Subject: Re: Linux 2.6.38

On Mon, 14 Mar 2011, Linus Torvalds wrote:

> > This kernel includes a broken commit that was merged a couple of hours
> > before release:
>
> Actually, it doesn't. It got reverted before the release because of
> the worries about it.
>

Looks good, thanks!

2011-03-15 06:24:20

by Andrew Morton

[permalink] [raw]

Subject: Re: Linux 2.6.38

On Mon, 14 Mar 2011 21:50:24 -0700 (PDT) David Rientjes <[email protected]> wrote:

> On Mon, 14 Mar 2011, Andrew Morton wrote:
>
> > > once oom-prevent-unnecessary-oom-kills-or-kernel-panics.patch is merged
> > > from -mm
> >
> > Please (re)send the patches which you believe should be merged into
> > 2.6.38 to address the problems which Oleg found, and any other critical
> > problems. Not in a huge rush - let's get this right.
> >
>
> In my testing, Oleg's three test cases that he sent to the security list
> and cc'd us on get appropriately oom killed once swap is exhausted or
> swapoff -a is used on mmotm-2011-03-10-16-42 because of these two patches:
>
> oom-prevent-unnecessary-oom-kills-or-kernel-panics.patch
> oom-skip-zombies-when-iterating-tasklist.patch
>
> He also presented a test case on linux-mm that caused the oom killer to
> avoid acting if a thread is ptracing a thread in the exit path with
> PTRACE_O_TRACEEXIT. That should be fixed with
>
> http://marc.info/?l=linux-mm&m=129997893430351
>
> that has yet to see -mm. There are no other test cases that have been
> presented that cause undesired behavior.
>
> That said, my approach to doing this has been to avoid arbitrary
> heuristics for special cases and address known issues by adding the
> appropriate logic in the oom killer. For example, the ptrace problem that
> Oleg presented showed that the oom killer logic incorrectly deferred doing
> anything when an eligible thread was PF_EXITING. It had done that
> believing that nothing would stop the thread from exiting or current
> would be given access to memory reserves itself and that assumption was
> broken for PTRACE_O_TRACEEXIT. My patch above, in combination with
> Andrey's patch that only considers threads with valid mm's, fixes that
> issue because we'll now only defer if you still have an attached mm, are
> PF_EXITING, and are not being traced.
>
> If, at some point, there is another gap in the exit code where a thread
> may hold PF_EXITING with a valid mm for an indefinite period, we'll need
> to address that in the oom killer as well. We use PF_EXITING specifically
> in the oom killer to identify tasks that are going to exit soon and need
> handling for any case where that isn't guaranteed. Anything else results
> in needlessly killing other tasks or, in the worst case, panicking when
> there is nothing left that is eligible.

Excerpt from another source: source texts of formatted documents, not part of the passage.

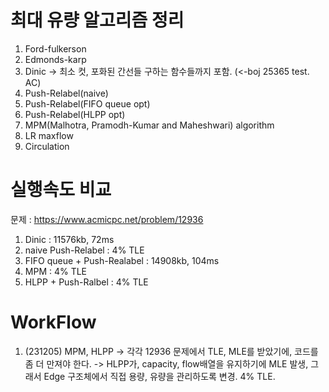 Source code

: # 최대 유량 알고리즘 정리
1. Ford-fulkerson
2. Edmonds-karp
3. Dinic -> 최소 컷, 포화된 간선들 구하는 함수들까지 포함. (<-boj 25365 test. AC)
4. Push-Relabel(naive)
5. Push-Relabel(FIFO queue opt)
6. Push-Relabel(HLPP opt)
7. MPM(Malhotra, Pramodh-Kumar and Maheshwari) algorithm
8. LR maxflow
9. Circulation

# 실행속도 비교
문제 : https://www.acmicpc.net/problem/12936
1. Dinic : 11576kb, 72ms
2. naive Push-Relabel : 4% TLE
3. FIFO queue + Push-Realabel : 14908kb, 104ms
4. MPM : 4% TLE
5. HLPP + Push-Ralbel : 4% TLE

# WorkFlow #
1. (231205) MPM, HLPP -> 각각 12936 문제에서 TLE, MLE를 받았기에, 코드를 좀 더 만져야 한다. -> HLPP가, capacity, flow배열을 유지하기에 MLE 발생, 그래서 Edge 구조체에서 직접 용량, 유량을 관리하도록 변경. 4% TLE.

So we're talking about three patches:

oom-prevent-unnecessary-oom-kills-or-kernel-panics.patch
oom-skip-zombies-when-iterating-tasklist.patch
oom-avoid-deferring-oom-killer-if-exiting-task-is-being-traced.patch

all appended below.

About all of which Oleg had serious complaints, some of which haven't
yet been addressed.

And that's OK. As I said, please let's work through it and get it right.

From: David Rientjes <[email protected]>

This patch prevents unnecessary oom kills or kernel panics by reverting
two commits:

495789a5 (oom: make oom_score to per-process value)
cef1d352 (oom: multi threaded process coredump don't make deadlock)

First, 495789a5 (oom: make oom_score to per-process value) ignores the
fact that all threads in a thread group do not necessarily exit at the
same time.

It is imperative that select_bad_process() detect threads that are in the
exit path, specifically those with PF_EXITING set, to prevent needlessly
killing additional tasks. If a process is oom killed and the thread group
leader exits, select_bad_process() cannot detect the other threads that
are PF_EXITING by iterating over only processes. Thus, it currently
chooses another task unnecessarily for oom kill or panics the machine when
nothing else is eligible.

By iterating over threads instead, it is possible to detect threads that
are exiting and nominate them for oom kill so they get access to memory
reserves.

Second, cef1d352 (oom: multi threaded process coredump don't make
deadlock) erroneously avoids making the oom killer a no-op when an
eligible thread other than current isfound to be exiting. We want to
detect this situation so that we may allow that exiting thread time to
exit and free its memory; if it is able to exit on its own, that should
free memory so current is no loner oom. If it is not able to exit on its
own, the oom killer will nominate it for oom kill which, in this case,
only means it will get access to memory reserves.

Without this change, it is easy for the oom killer to unnecessarily target
tasks when all threads of a victim don't exit before the thread group
leader or, in the worst case, panic the machine.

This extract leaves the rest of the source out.